Figure 2. Examples of 2D images formed from one full drift (2.25 ms) of 480 collection plane wires in one DUNE FD cell. Top: Image containing electronics noise and radiological background only (NB). Middle: Image containing one low-energy supernova neutrino interaction (LE) superimposed with electronics noise and radiological background. Bottom: Image containing one high-energy interaction (HE), specifically from neutron-antineutron oscillation (nnbar), superimposed with electronics noise and radiological background. The color z axis indicates the wire waveform ADC value (simulated with 12-bit resolution). These images are pre-processed prior to CNN processing.

FIGURE 3
www.frontiersin.org

Figure 3. Example ROIs formed after pre-processing. Left: Image containing electronics noise and radiological background only (NB). Middle: Image containing one low-energy supernova neutrino interaction (LE) superimposed with electronics noise and radiological background. Right: Image containing one high-energy interaction (HE), specifically from neutron-antineutron oscillation (nnbar), superimposed with electronics noise and radiological background. The color z axis indicates ADC values after down- or up-sampling. These images are renormalized with pixel values ranging from 0 to 1 prior to inputting to a CNN for subsequent processing (data selection).

Resized ROIs were generated for each of the three categories indicated in Table 1, with comparable statistics, and used for network training and testing for all studies presented in the subsequent sections. As we are investigating the viability of CNN implementation on FPGAs, computational resource utilization by the CNN is a key concern, and we therefore begin by investigating performance for relatively small-sized CNNs. For this task, we are working with a relatively small data set, split into training (60%), validation (20%) and test set (20%). Table 1 shows the statistics for only the training and testing data sets.

TABLE 1
www.frontiersin.org

Table 1. Number of ROIs, according to truth label, used for training and testing of CNNs.

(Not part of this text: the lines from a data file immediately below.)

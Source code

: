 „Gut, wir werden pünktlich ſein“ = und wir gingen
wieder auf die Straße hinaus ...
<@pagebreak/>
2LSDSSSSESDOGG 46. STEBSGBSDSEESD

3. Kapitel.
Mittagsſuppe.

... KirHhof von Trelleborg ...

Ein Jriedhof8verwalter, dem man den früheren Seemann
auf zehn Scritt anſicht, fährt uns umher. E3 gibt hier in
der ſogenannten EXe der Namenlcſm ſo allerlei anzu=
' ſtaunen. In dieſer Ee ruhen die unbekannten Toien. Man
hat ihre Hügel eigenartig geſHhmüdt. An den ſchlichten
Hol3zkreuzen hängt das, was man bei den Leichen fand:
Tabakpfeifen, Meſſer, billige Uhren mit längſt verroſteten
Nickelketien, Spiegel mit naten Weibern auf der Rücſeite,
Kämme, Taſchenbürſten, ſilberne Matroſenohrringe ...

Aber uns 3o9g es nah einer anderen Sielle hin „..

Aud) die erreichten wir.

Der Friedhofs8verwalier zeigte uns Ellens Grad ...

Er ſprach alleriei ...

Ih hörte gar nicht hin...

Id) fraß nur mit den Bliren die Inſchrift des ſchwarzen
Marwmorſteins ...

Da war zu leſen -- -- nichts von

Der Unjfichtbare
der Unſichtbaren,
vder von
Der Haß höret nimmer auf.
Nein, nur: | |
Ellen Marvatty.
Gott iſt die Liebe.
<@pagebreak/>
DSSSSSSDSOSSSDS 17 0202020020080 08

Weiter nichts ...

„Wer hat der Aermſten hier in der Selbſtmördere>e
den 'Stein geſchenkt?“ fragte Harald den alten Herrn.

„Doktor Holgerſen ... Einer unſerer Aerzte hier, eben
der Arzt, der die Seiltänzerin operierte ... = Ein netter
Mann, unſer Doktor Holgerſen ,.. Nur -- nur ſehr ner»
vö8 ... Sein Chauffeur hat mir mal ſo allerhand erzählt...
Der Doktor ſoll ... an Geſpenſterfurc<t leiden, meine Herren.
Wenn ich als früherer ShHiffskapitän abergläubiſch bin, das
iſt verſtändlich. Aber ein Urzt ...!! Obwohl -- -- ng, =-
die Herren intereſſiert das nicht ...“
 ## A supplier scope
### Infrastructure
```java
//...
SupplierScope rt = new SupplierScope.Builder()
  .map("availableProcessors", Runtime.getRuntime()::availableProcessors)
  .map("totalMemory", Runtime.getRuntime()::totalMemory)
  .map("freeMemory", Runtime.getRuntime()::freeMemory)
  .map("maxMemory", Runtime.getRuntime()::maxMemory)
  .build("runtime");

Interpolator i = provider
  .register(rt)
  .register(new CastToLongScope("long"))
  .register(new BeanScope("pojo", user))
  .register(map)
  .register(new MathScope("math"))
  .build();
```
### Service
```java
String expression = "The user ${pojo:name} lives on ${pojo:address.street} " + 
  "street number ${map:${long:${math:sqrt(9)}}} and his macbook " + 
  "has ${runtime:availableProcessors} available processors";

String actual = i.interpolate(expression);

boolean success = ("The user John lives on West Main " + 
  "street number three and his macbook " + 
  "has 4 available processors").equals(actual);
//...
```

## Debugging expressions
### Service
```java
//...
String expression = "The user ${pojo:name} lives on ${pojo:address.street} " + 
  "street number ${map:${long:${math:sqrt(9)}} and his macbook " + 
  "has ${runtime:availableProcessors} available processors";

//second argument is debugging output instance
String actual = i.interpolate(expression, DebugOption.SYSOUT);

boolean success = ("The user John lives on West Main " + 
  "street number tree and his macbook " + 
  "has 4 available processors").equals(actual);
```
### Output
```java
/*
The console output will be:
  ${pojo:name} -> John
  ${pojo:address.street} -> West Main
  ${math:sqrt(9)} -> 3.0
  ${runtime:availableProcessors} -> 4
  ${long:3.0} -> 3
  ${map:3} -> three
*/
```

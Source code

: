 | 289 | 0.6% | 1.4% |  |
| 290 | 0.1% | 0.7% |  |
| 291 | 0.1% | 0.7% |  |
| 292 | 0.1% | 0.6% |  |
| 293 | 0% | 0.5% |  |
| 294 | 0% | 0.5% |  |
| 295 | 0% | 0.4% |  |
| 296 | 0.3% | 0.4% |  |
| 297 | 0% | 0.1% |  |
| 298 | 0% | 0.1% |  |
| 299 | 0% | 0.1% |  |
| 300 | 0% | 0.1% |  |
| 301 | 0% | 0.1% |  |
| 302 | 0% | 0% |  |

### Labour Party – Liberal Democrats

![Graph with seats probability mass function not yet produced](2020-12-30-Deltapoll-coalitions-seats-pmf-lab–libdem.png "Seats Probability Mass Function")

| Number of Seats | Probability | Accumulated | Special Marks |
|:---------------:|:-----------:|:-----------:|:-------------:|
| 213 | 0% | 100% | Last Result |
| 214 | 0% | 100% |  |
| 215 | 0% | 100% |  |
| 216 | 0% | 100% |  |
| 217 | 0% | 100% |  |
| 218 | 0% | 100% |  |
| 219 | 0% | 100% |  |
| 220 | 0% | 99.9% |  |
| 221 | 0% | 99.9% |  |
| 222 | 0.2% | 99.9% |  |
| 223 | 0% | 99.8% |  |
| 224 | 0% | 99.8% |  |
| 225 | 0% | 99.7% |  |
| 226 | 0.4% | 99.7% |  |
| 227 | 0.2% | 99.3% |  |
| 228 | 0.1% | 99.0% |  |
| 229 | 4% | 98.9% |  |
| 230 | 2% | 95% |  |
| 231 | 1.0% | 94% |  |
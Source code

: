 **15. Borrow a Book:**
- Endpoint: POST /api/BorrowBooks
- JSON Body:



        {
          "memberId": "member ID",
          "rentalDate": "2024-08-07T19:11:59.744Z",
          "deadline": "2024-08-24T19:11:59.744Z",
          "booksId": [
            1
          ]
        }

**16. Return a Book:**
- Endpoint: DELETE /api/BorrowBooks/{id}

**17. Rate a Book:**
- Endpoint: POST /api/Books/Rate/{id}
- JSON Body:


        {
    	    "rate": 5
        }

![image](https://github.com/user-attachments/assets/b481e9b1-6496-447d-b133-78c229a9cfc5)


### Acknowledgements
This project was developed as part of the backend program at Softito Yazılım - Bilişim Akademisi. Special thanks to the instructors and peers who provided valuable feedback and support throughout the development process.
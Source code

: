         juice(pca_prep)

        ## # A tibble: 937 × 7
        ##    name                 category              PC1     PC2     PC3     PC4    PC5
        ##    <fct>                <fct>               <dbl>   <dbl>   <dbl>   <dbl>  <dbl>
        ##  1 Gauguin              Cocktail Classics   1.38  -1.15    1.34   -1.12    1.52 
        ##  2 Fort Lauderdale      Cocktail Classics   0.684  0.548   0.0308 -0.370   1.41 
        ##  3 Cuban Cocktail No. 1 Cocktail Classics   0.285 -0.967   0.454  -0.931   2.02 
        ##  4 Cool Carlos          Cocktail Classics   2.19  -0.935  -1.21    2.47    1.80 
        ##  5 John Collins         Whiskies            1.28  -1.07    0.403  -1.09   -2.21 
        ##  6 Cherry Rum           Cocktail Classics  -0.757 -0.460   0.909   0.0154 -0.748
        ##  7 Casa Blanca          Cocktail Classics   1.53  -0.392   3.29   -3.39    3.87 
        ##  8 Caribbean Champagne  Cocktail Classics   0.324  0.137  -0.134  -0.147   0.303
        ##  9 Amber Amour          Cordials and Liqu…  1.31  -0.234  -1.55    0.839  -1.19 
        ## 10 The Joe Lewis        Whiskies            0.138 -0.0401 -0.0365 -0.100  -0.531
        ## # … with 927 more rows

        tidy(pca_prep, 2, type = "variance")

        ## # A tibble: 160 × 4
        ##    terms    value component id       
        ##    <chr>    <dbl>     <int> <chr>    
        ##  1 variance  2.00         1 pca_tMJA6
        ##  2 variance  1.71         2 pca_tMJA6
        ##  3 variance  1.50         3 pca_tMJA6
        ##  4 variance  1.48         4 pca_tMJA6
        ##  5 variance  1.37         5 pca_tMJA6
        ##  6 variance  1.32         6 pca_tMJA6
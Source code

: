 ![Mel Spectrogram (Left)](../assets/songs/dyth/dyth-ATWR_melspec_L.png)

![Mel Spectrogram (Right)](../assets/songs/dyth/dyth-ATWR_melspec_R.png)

The overall data processing and data selection scheme proposed and examined in this study is summarized in Figure 4.

FIGURE 4
www.frontiersin.org

Figure 4. The data processing and data selection scheme under study for potential implementation in the upstream DAQ readout units of the future DUNE FD. The streaming 2D input images contain, > 99.9% of the time, NB data. This overall scheme should select true HE and LE images with > 90% accuracy, and true NB images with > 99.99% accuracy, in order to meet the DUNE FD physics requirements. Additionally, the pre-processing and CNN inference algorithms should meet the computational resources of the DUNE FD upstream DAQ readout units, and the algorithm execution latency should meet the data throughput requirements of the experiment.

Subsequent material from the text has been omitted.